**To do:**
Within the material below, locate the line with "[3076321]: http://support.microsoft.com/kb/3076321" and the line with "[3042553]: https://support.microsoft.com/en-us/kb/3042553/", then return those two lines and all lines between them, exactly as written.

**Recorded data:**
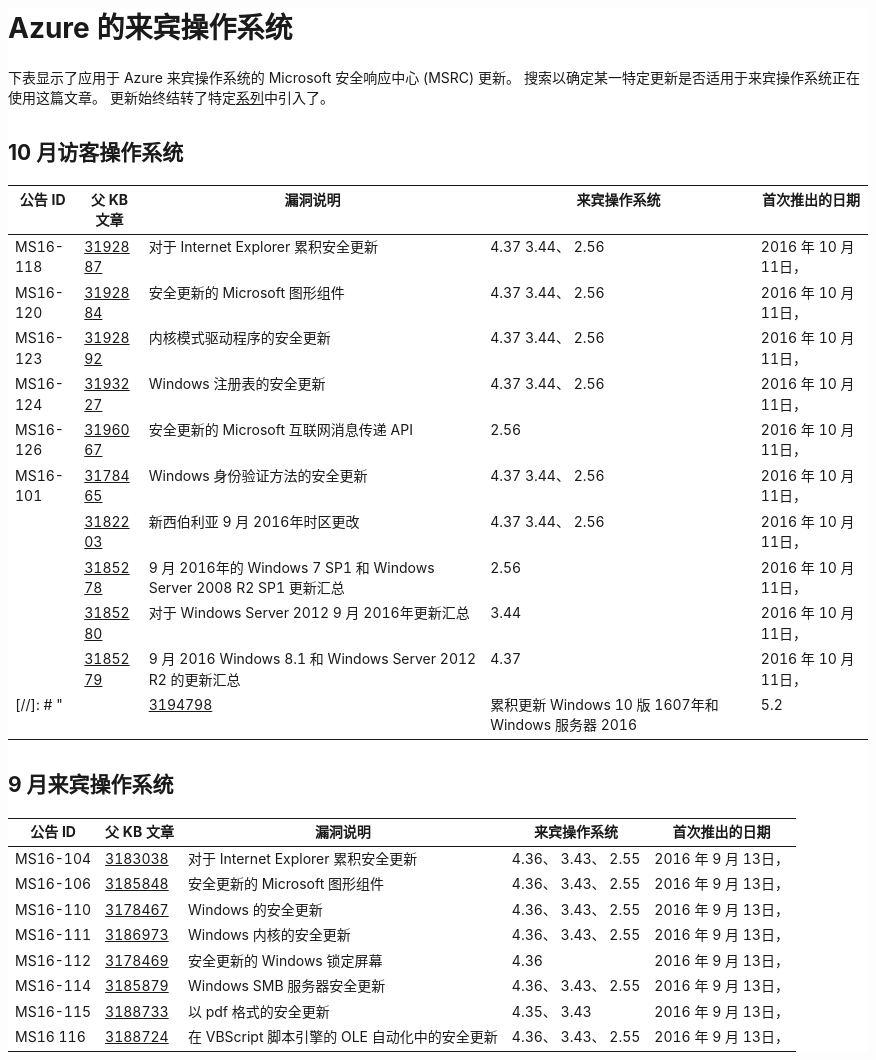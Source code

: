 <properties 
   pageTitle="应用到 Azure 来宾操作系统的更新的列表 |Microsoft Azure" 
   description="应用于来宾操作系统版本的更新的列表" 
   services="cloud-services" 
   documentationCenter="na" 
   authors="raiye" 
   manager="markkie" 
   editor=""/>

<tags
   ms.service="cloud-services"
   ms.devlang="na"
   ms.topic="article"
   ms.tgt_pltfrm="na"
   ms.workload="tbd" 
   ms.date="08/17/2016"
   ms.author="raiye"/>

# <a name="azure-guest-os"></a>Azure 的来宾操作系统 

下表显示了应用于 Azure 来宾操作系统的 Microsoft 安全响应中心 (MSRC) 更新。 搜索以确定某一特定更新是否适用于来宾操作系统正在使用这篇文章。 更新始终结转了特定[系列][family-explain]中引入了。 

## <a name="october-guest-os"></a>10 月访客操作系统 

| 公告 ID | 父 KB 文章   | 漏洞说明                                                   | 来宾操作系统         | 首次推出的日期 |
| ----------- | ------------------- | --------------------------------------------------------------------------- | ---------------- | --------------------- |
| MS16-118 | [3192887] | 对于 Internet Explorer 累积安全更新 | 4.37 3.44、 2.56 | 2016 年 10 月 11日， |
| MS16-120 | [3192884] | 安全更新的 Microsoft 图形组件| 4.37 3.44、 2.56 | 2016 年 10 月 11日， |
| MS16-123 | [3192892] | 内核模式驱动程序的安全更新 | 4.37 3.44、 2.56 | 2016 年 10 月 11日， |
| MS16-124 | [3193227] | Windows 注册表的安全更新 | 4.37 3.44、 2.56 | 2016 年 10 月 11日， |
| MS16-126 | [3196067] | 安全更新的 Microsoft 互联网消息传递 API | 2.56 | 2016 年 10 月 11日， |
| MS16-101 | [3178465] | Windows 身份验证方法的安全更新 | 4.37 3.44、 2.56 | 2016 年 10 月 11日， |
|  | [3182203] | 新西伯利亚 9 月 2016年时区更改 |  4.37 3.44、 2.56 | 2016 年 10 月 11日， |
|  | [3185278] | 9 月 2016年的 Windows 7 SP1 和 Windows Server 2008 R2 SP1 更新汇总 | 2.56 | 2016 年 10 月 11日， |
|  | [3185280] | 对于 Windows Server 2012 9 月 2016年更新汇总 | 3.44 | 2016 年 10 月 11日， |
|  | [3185279] | 9 月 2016 Windows 8.1 和 Windows Server 2012 R2 的更新汇总 | 4.37 | 2016 年 10 月 11日， |
[//]: # " |  | [3194798] | 累积更新 Windows 10 版 1607年和 Windows 服务器 2016 | 5.2 | 2016 年 10 月 11日， |"

## <a name="september-guest-os"></a>9 月来宾操作系统 

| 公告 ID | 父 KB 文章   | 漏洞说明                                                   | 来宾操作系统         | 首次推出的日期 |
| ----------- | ------------------- | --------------------------------------------------------------------------- | ---------------- | --------------------- |
| MS16-104 | [3183038] | 对于 Internet Explorer 累积安全更新 | 4.36、 3.43、 2.55 | 2016 年 9 月 13日， |
| MS16-106 | [3185848] | 安全更新的 Microsoft 图形组件 | 4.36、 3.43、 2.55 | 2016 年 9 月 13日， |
| MS16-110 | [3178467] | Windows 的安全更新 | 4.36、 3.43、 2.55 | 2016 年 9 月 13日， |
| MS16-111 | [3186973] | Windows 内核的安全更新 | 4.36、 3.43、 2.55 | 2016 年 9 月 13日， |
| MS16-112 | [3178469] | 安全更新的 Windows 锁定屏幕 | 4.36 | 2016 年 9 月 13日， |
| MS16-114 | [3185879] | Windows SMB 服务器安全更新 | 4.36、 3.43、 2.55 | 2016 年 9 月 13日， |
| MS16-115 | [3188733] | 以 pdf 格式的安全更新 | 4.35、 3.43 | 2016 年 9 月 13日， |
| MS16 116 | [3188724] | 在 VBScript 脚本引擎的 OLE 自动化中的安全更新 | 4.36、 3.43、 2.55 | 2016 年 9 月 13日， |

[3192887]: http://support.microsoft.com/kb/3192887
[3192884]: http://support.microsoft.com/kb/3192884
[3192892]: http://support.microsoft.com/kb/3192892
[3193227]: http://support.microsoft.com/kb/3193227
[3196067]: http://support.microsoft.com/kb/3196067
[3178465]: http://support.microsoft.com/kb/3178465
[3182203]: http://support.microsoft.com/kb/3182203
[3185278]: http://support.microsoft.com/kb/3185278
[3185280]: http://support.microsoft.com/kb/3185280
[3185279]: http://support.microsoft.com/kb/3185279
[3194798]: http://support.microsoft.com/kb/3194798
[3183038]: http://support.microsoft.com/kb/3183038
[3185848]: http://support.microsoft.com/kb/3185848
[3178467]: http://support.microsoft.com/kb/3178467
[3186973]: http://support.microsoft.com/kb/3186973
[3178469]: http://support.microsoft.com/kb/3178469
[3185879]: http://support.microsoft.com/kb/3185879
[3188733]: http://support.microsoft.com/kb/3188733
[3188724]: http://support.microsoft.com/kb/3188724
[3174644]: http://support.microsoft.com/kb/3174644
[3177723]: http://support.microsoft.com/kb/3177723
[3179573]: http://support.microsoft.com/kb/3179573
[3179575]: http://support.microsoft.com/kb/3179575
[3179574]: http://support.microsoft.com/kb/3179574
[3177356]: http://support.microsoft.com/kb/3177356
[3177393]: http://support.microsoft.com/kb/3177393
[3178466]: http://support.microsoft.com/kb/3178466
[3179577]: http://support.microsoft.com/kb/3179577
[3178465]: http://support.microsoft.com/kb/3178465
[3182248]: http://support.microsoft.com/kb/3182248
[3165191]: http://support.microsoft.com/kb/3165191
[3172605]: http://support.microsoft.com/kb/3172605
[3172614]: http://support.microsoft.com/kb/3172614
[3172615]: http://support.microsoft.com/kb/3172615
[3169991]: http://support.microsoft.com/kb/3169991
[3170005]: http://support.microsoft.com/kb/3170005
[3170050]: http://support.microsoft.com/kb/3170050
[3171481]: http://support.microsoft.com/kb/3171481
[3170048]: http://support.microsoft.com/kb/3170048
[3171910]: http://support.microsoft.com/kb/3171910
[3177404]: http://support.microsoft.com/kb/3177404
[3162835]: http://support.microsoft.com/kb/3162835
[3156417]: http://support.microsoft.com/kb/3156417
[3161608]: http://support.microsoft.com/kb/3161608
[3161609]: http://support.microsoft.com/kb/3161609
[3161606]: http://support.microsoft.com/kb/3161606
[3139923]: http://support.microsoft.com/kb/3139923
[3141780]: http://support.microsoft.com/kb/3141780
[3155527]: http://support.microsoft.com/kb/3155527
[3163649]: http://support.microsoft.com/kb/3163649
[3163640]: http://support.microsoft.com/kb/3163640
[3164065]: http://support.microsoft.com/kb/3164065
[3163622]: http://support.microsoft.com/kb/3163622
[3164028]: http://support.microsoft.com/kb/3164028
[3164036]: http://support.microsoft.com/kb/3164036
[3164038]: http://support.microsoft.com/kb/3164038
[3167691]: http://support.microsoft.com/kb/3167691
[3165191]: http://support.microsoft.com/kb/3165191
[3164302]: http://support.microsoft.com/kb/3164302
[3160352]: http://support.microsoft.com/kb/3160352
[2922223]: http://support.microsoft.com/kb/2922223
[3121255]: http://support.microsoft.com/kb/3121255
[3125424]: http://support.microsoft.com/kb/3125424
[3125574]: http://support.microsoft.com/kb/3125574
[3140245]: http://support.microsoft.com/kb/3140245
[3146604]: http://support.microsoft.com/kb/3146604
[3149157]: http://support.microsoft.com/kb/3149157
[3156416]: http://support.microsoft.com/kb/3156416
[3156418]: http://support.microsoft.com/kb/3156418
[3153731]: http://support.microsoft.com/kb/3153731
[3155533]: http://support.microsoft.com/kb/3155533
[3156764]: http://support.microsoft.com/kb/3156764
[3156754]: http://support.microsoft.com/kb/3156754
[3156987]: http://support.microsoft.com/kb/3156987
[3141083]: http://support.microsoft.com/kb/3141083
[3154846]: http://support.microsoft.com/kb/3154846
[3155520]: http://support.microsoft.com/kb/3155520
[3158222]: http://support.microsoft.com/kb/3158222
[3156757]: http://support.microsoft.com/kb/3156757
[3155784]: http://support.microsoft.com/kb/3155784
[3148851]: http://support.microsoft.com/kb/3148851
[3133977]: http://support.microsoft.com/kb/3133977
[3133681]: http://support.microsoft.com/kb/3133681
[3123245]: http://support.microsoft.com/kb/3123245
[禁用 RC4]: https://blogs.msdn.microsoft.com/azuresecurity/2016/04/12/azure-cipher-suite-change-removes-rc4-support/
[3148531]: http://support.microsoft.com/kb/3148531
[3148522]: http://support.microsoft.com/kb/3148522
[3148541]: http://support.microsoft.com/kb/3148541
[3146706]: http://support.microsoft.com/kb/3146706
[3143118]: http://support.microsoft.com/kb/3143118
[3148527]: http://support.microsoft.com/kb/3148527
[3148528]: http://support.microsoft.com/kb/3148528
[3142015]: http://support.microsoft.com/kb/3142015  
[3143148]: http://support.microsoft.com/kb/3143148  
[3143146]: http://support.microsoft.com/kb/3143146  
[3143081]: http://support.microsoft.com/kb/3143081  
[3143136]: http://support.microsoft.com/kb/3143136  
[3140410]: http://support.microsoft.com/kb/3140410  
[3143141]: http://support.microsoft.com/kb/3143141  
[3143142]: http://support.microsoft.com/kb/3143142  
[3143145]: http://support.microsoft.com/kb/3143145  
[3141780]: http://support.microsoft.com/kb/3141780
[3134220]: http://support.microsoft.com/kb/3134220
[3134811]: http://support.microsoft.com/kb/3134811
[3134228]: http://support.microsoft.com/kb/3134228
[3136041]: http://support.microsoft.com/kb/3136041
[3136082]: http://support.microsoft.com/kb/3136082
[3137893]: http://support.microsoft.com/kb/3137893
[3133043]: http://support.microsoft.com/kb/3133043
[3109853]: http://support.microsoft.com/kb/3109853
[3089662]: http://support.microsoft.com/kb/3089662
[3104507]: http://support.microsoft.com/kb/3104507
[3104503]: http://support.microsoft.com/kb/3104503
[3124903]: http://support.microsoft.com/kb/3124903
[3125540]: http://support.microsoft.com/kb/3125540
[3124584]: http://support.microsoft.com/kb/3124584
[3124901]: http://support.microsoft.com/kb/3124901 
[3124605]: http://support.microsoft.com/kb/3124605
[2755801]: http://support.microsoft.com/kb/2755399
[3109853]: http://support.microsoft.com/kb/3109853
[3123479]: http://support.microsoft.com/kb/3123479 
[2736233]: http://support.microsoft.com/kb/2736233
[3116180]: http://support.microsoft.com/kb/3116180
[3116178]: http://support.microsoft.com/kb/3116178
[3100465]: http://support.microsoft.com/kb/3100465
[3104503]: http://support.microsoft.com/kb/3104503
[3116162]: http://support.microsoft.com/kb/3116162
[3116130]: http://support.microsoft.com/kb/3116130
[3108669]: http://support.microsoft.com/kb/3108669
[3119075]: http://support.microsoft.com/kb/3119075
[3104517]: http://support.microsoft.com/kb/3104517
[3100213]: http://support.microsoft.com/kb/3100213
[3105864]: http://support.microsoft.com/kb/3105864
[3101722]: http://support.microsoft.com/kb/3101722
[3104507]: http://support.microsoft.com/kb/3104507
[3104521]: http://support.microsoft.com/kb/3104521
[3102939]: http://support.microsoft.com/kb/3102939
[3081320]: http://support.microsoft.com/kb/3081320
[3105256]: http://support.microsoft.com/kb/3105256
[3097966]: http://support.microsoft.com/kb/3097966
[3096441]: http://support.microsoft.com/kb/3096441
[3089659]: http://support.microsoft.com/kb/3089659
[3096443]: http://support.microsoft.com/kb/3096443
[3096447]: http://support.microsoft.com/kb/3096447
[3092627]: http://support.microsoft.com/kb/3092627
[3088903]: http://support.microsoft.com/kb/3088903
[3089548]: http://support.microsoft.com/kb/3089548
[3072595]: http://support.microsoft.com/kb/3072595
[3089656]: http://support.microsoft.com/kb/3089656
[3089669]: http://support.microsoft.com/kb/3089669
[3089657]: http://support.microsoft.com/kb/3089657
[3091287]: http://support.microsoft.com/kb/3091287
[3089662]: http://support.microsoft.com/kb/3089662
[3082442]: http://support.microsoft.com/kb/3082442
[3078662]: http://support.microsoft.com/kb/3078662
[3080348]: http://support.microsoft.com/kb/3080348
[3080129]: http://support.microsoft.com/kb/3080129
[3082487]: http://support.microsoft.com/kb/3082487
[3082458]: http://support.microsoft.com/kb/3082458
[3060716]: http://support.microsoft.com/kb/3060716
[3076949]: http://support.microsoft.com/kb/3076949
[3086251]: http://support.microsoft.com/kb/3086251
[3076321]: http://support.microsoft.com/kb/3076321
[3072604]: http://support.microsoft.com/kb/3072604
[3073094]: http://support.microsoft.com/kb/3073094
[3072000]: http://support.microsoft.com/kb/3072000
[3072631]: http://support.microsoft.com/kb/3072631
[3068457]: http://support.microsoft.com/kb/3068457
[3069392]: http://support.microsoft.com/kb/3069392
[3070102]: http://support.microsoft.com/kb/3070102
[3072630]: http://support.microsoft.com/kb/3072630
[3072633]: http://support.microsoft.com/kb/3072633
[3067505]: http://support.microsoft.com/kb/3067505
[3077657]: http://support.microsoft.com/kb/3077657
[3057154]: http://support.microsoft.com/kb/3057154
[MS15-034]: https://technet.microsoft.com/library/security/MS15-034
[3042553]: https://support.microsoft.com/en-us/kb/3042553/
[3034682]: http://support.microsoft.com/kb/3034682
[3036220]: http://support.microsoft.com/kb/3036220
[3000483]: http://support.microsoft.com/kb/3000483
[3004361]: http://support.microsoft.com/kb/3004361
[3031432]: http://support.microsoft.com/kb/3031432
[3029944]: http://support.microsoft.com/kb/3029944
[3004375]: http://support.microsoft.com/kb/3004375
[3023266]: http://support.microsoft.com/kb/3023266
[3020393]: http://support.microsoft.com/kb/3020393
[3021674]: http://support.microsoft.com/kb/3021674
[3019978]: http://support.microsoft.com/kb/3019978
[3022777]: http://support.microsoft.com/kb/3022777
[3004365]: http://support.microsoft.com/kb/3004365
[3014029]: http://support.microsoft.com/kb/3014029
[3019215]: http://support.microsoft.com/kb/3019215
[3008923]: http://support.microsoft.com/kb/3008923
[3020393]: http://support.microsoft.com/kb/3020393
[3013776]: http://support.microsoft.com/kb/3013776
[3013043]: http://support.microsoft.com/kb/3013043
[3012712]: http://support.microsoft.com/kb/3012712
[3004905]: http://support.microsoft.com/kb/3004905
[3004394]: http://support.microsoft.com/kb/3004394
[2999323]: http://support.microsoft.com/kb/2999323
[3013488]: http://support.microsoft.com/kb/3013488
[3012325]: http://support.microsoft.com/kb/3012325
[3007054]: http://support.microsoft.com/kb/3007054
[2999802]: http://support.microsoft.com/kb/2999802
[2896881]: http://support.microsoft.com/kb/2896881
[3032359]: http://support.microsoft.com/kb/3032359
[3040297]: http://support.microsoft.com/kb/3040297
[3041836]: http://support.microsoft.com/kb/3041836
[3032323]: http://support.microsoft.com/kb/3032323
[3034344]: http://support.microsoft.com/kb/3034344
[3035132]: http://support.microsoft.com/kb/3035132
[3038680]: http://support.microsoft.com/kb/3038680
[3002657]: http://support.microsoft.com/kb/3002657
[3035126]: http://support.microsoft.com/kb/3035126
[archive]: https://msdn.microsoft.com/library/azure/dn391773.aspx
[family-explain]: cloud-services-guestos-update-matrix.md#guest-os-family-version-and-release-explanation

**Reply to the exercise:**
[3076321]: http://support.microsoft.com/kb/3076321
[3072604]: http://support.microsoft.com/kb/3072604
[3073094]: http://support.microsoft.com/kb/3073094
[3072000]: http://support.microsoft.com/kb/3072000
[3072631]: http://support.microsoft.com/kb/3072631
[3068457]: http://support.microsoft.com/kb/3068457
[3069392]: http://support.microsoft.com/kb/3069392
[3070102]: http://support.microsoft.com/kb/3070102
[3072630]: http://support.microsoft.com/kb/3072630
[3072633]: http://support.microsoft.com/kb/3072633
[3067505]: http://support.microsoft.com/kb/3067505
[3077657]: http://support.microsoft.com/kb/3077657
[3057154]: http://support.microsoft.com/kb/3057154
[MS15-034]: https://technet.microsoft.com/library/security/MS15-034
[3042553]: https://support.microsoft.com/en-us/kb/3042553/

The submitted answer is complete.